Monday, May 21, 2007

There is No Pay Gap for Singles 35-43 W/No Kids

From yesterday's San Diego Union-Tribune, my article on the pay gap, and Rep. Carolyn Maloney's (D-NY) side of the issue. (Note: They somehow messed up my article by mixing a draft version with the final version, here is the actual final version.)

I had email questions from several professors about sources for my claim of “no pay gap after controlling for all of the factors that affect earnings." One of my sources is a 2005 NBER working paper "
What Do Wage Differentials Tell Us about Labor Market Discrimination?" by June O'Neill (Professor of economics at Baruch College CUNY, and former Director of the Congressional Budget Office), who conducts an empirical investigation using census data, and she concludes:

"There is no gender gap in wages among men and women with similar family roles. Comparing the wage gap between women and men ages 35-43 who have never married and never had a child, we find a small observed gap in favor of women, which becomes insignificant after accounting for differences in skills and job and workplace characteristics.


This observation is an important one because it suggests that the factors underlying the gender gap in pay primarily reflect choices made by men and women given their different societal roles, rather than labor market discrimination against women due to their sex."

2 Comments:

At 5/21/2007 1:49 PM, Anonymous Anonymous said...

Interestingly, the backers of the proposed Paycheck Fairness Act state that the back-pay provisions of the current Equal Pay Act are insubstantial and they call for a law with both compensatory and punitive damages. If the back-pay provisions that are designed to make the discriminated employee “whole” (that’s how back-pay should be designed) are adequate using the current legislation, then, where’s the “pay gap”?

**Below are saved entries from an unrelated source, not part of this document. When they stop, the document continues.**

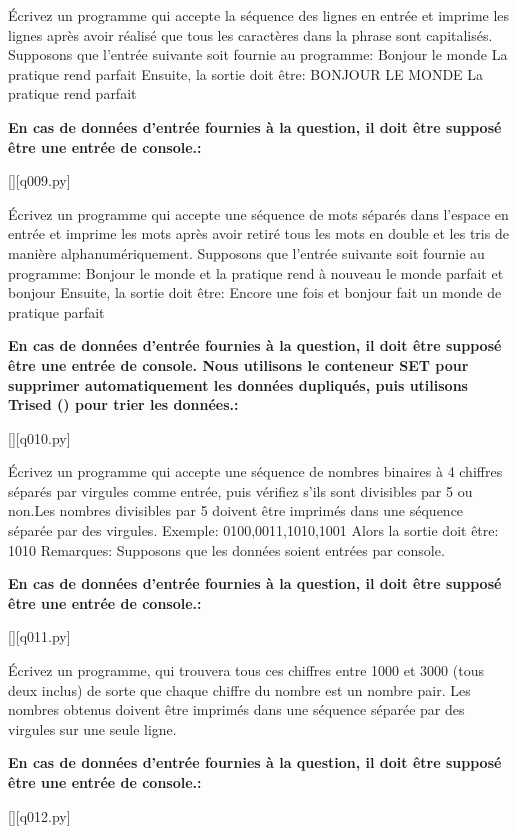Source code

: \question
Écrivez un programme qui accepte la séquence des lignes en entrée et imprime les lignes après avoir réalisé que tous les caractères dans la phrase sont capitalisés.
Supposons que l'entrée suivante soit fournie au programme:
Bonjour le monde
La pratique rend parfait
Ensuite, la sortie doit être:
BONJOUR LE MONDE
La pratique rend parfait
\par
\textbf{En cas de données d'entrée fournies à la question, il doit être supposé être une entrée de console.:}
\renewcommand{\nomfichier}{q009.py}
\begin{solution}
    \pythonfile{\chemincode \nomfichier}[][q009.py]
\end{solution}


\question
Écrivez un programme qui accepte une séquence de mots séparés dans l'espace en entrée et imprime les mots après avoir retiré tous les mots en double et les tris de manière alphanumériquement.
Supposons que l'entrée suivante soit fournie au programme:
Bonjour le monde et la pratique rend à nouveau le monde parfait et bonjour
Ensuite, la sortie doit être:
Encore une fois et bonjour fait un monde de pratique parfait
\par
\textbf{En cas de données d'entrée fournies à la question, il doit être supposé être une entrée de console.
Nous utilisons le conteneur SET pour supprimer automatiquement les données dupliqués, puis utilisons Trised () pour trier les données.:}
\renewcommand{\nomfichier}{q010.py}
\begin{solution}
    \pythonfile{\chemincode \nomfichier}[][q010.py]
\end{solution}


\question
Écrivez un programme qui accepte une séquence de nombres binaires à 4 chiffres séparés par virgules comme entrée, puis vérifiez s'ils sont divisibles par 5 ou non.Les nombres divisibles par 5 doivent être imprimés dans une séquence séparée par des virgules.
Exemple:
0100,0011,1010,1001
Alors la sortie doit être:
1010
Remarques: Supposons que les données soient entrées par console.
\par
\textbf{En cas de données d'entrée fournies à la question, il doit être supposé être une entrée de console.:}
\renewcommand{\nomfichier}{q011.py}
\begin{solution}
    \pythonfile{\chemincode \nomfichier}[][q011.py]
\end{solution}


\question
Écrivez un programme, qui trouvera tous ces chiffres entre 1000 et 3000 (tous deux inclus) de sorte que chaque chiffre du nombre est un nombre pair.
Les nombres obtenus doivent être imprimés dans une séquence séparée par des virgules sur une seule ligne.
\par
\textbf{En cas de données d'entrée fournies à la question, il doit être supposé être une entrée de console.:}
\renewcommand{\nomfichier}{q012.py}
\begin{solution}
    \pythonfile{\chemincode \nomfichier}[][q012.py]
\end{solution}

Is the Paycheck Fairness Act supposed to right a wrong that is already addressed by the Equal Pay Act that has been in effect for over forty years, or punish the employer and consumer with higher prices for perceived gender discrimination?

 
At 5/22/2007 6:35 AM, Anonymous Anonymous said...

Here are the present employment laws copied out of my U.S. Equal Employment Opportunity Commission manual. After further investigation, punitive damages for discrimination are already possible under the EPA Act (1963) and the Civil Rights Act of 1991 (except for federal, state, and local governments). Do we really need more laws and grandstanding politicians?

• Title VII of the Civil Rights Act of 1964 (Title VII), which prohibits employment discrimination based on race, color, religion, sex, or national origin;

• the Equal Pay Act of 1963 (EPA), which protects men and women who perform substantially equal work in the same establishment from sex-based wage discrimination;

• the Age Discrimination in Employment Act of 1967 (ADEA), which protects individuals who are 40 years of age or older;

• Title I and Title V of the Americans with Disabilities Act of 1990 (ADA), which prohibit employment discrimination against qualified individuals with disabilities in the private sector, and in state and local governments;

• Sections 501 and 505 of the Rehabilitation Act of 1973, which prohibit discrimination against qualified individuals with disabilities who work in the federal government; and

• the Civil Rights Act of 1991, which, among other things, provides monetary damages in cases of intentional employment discrimination.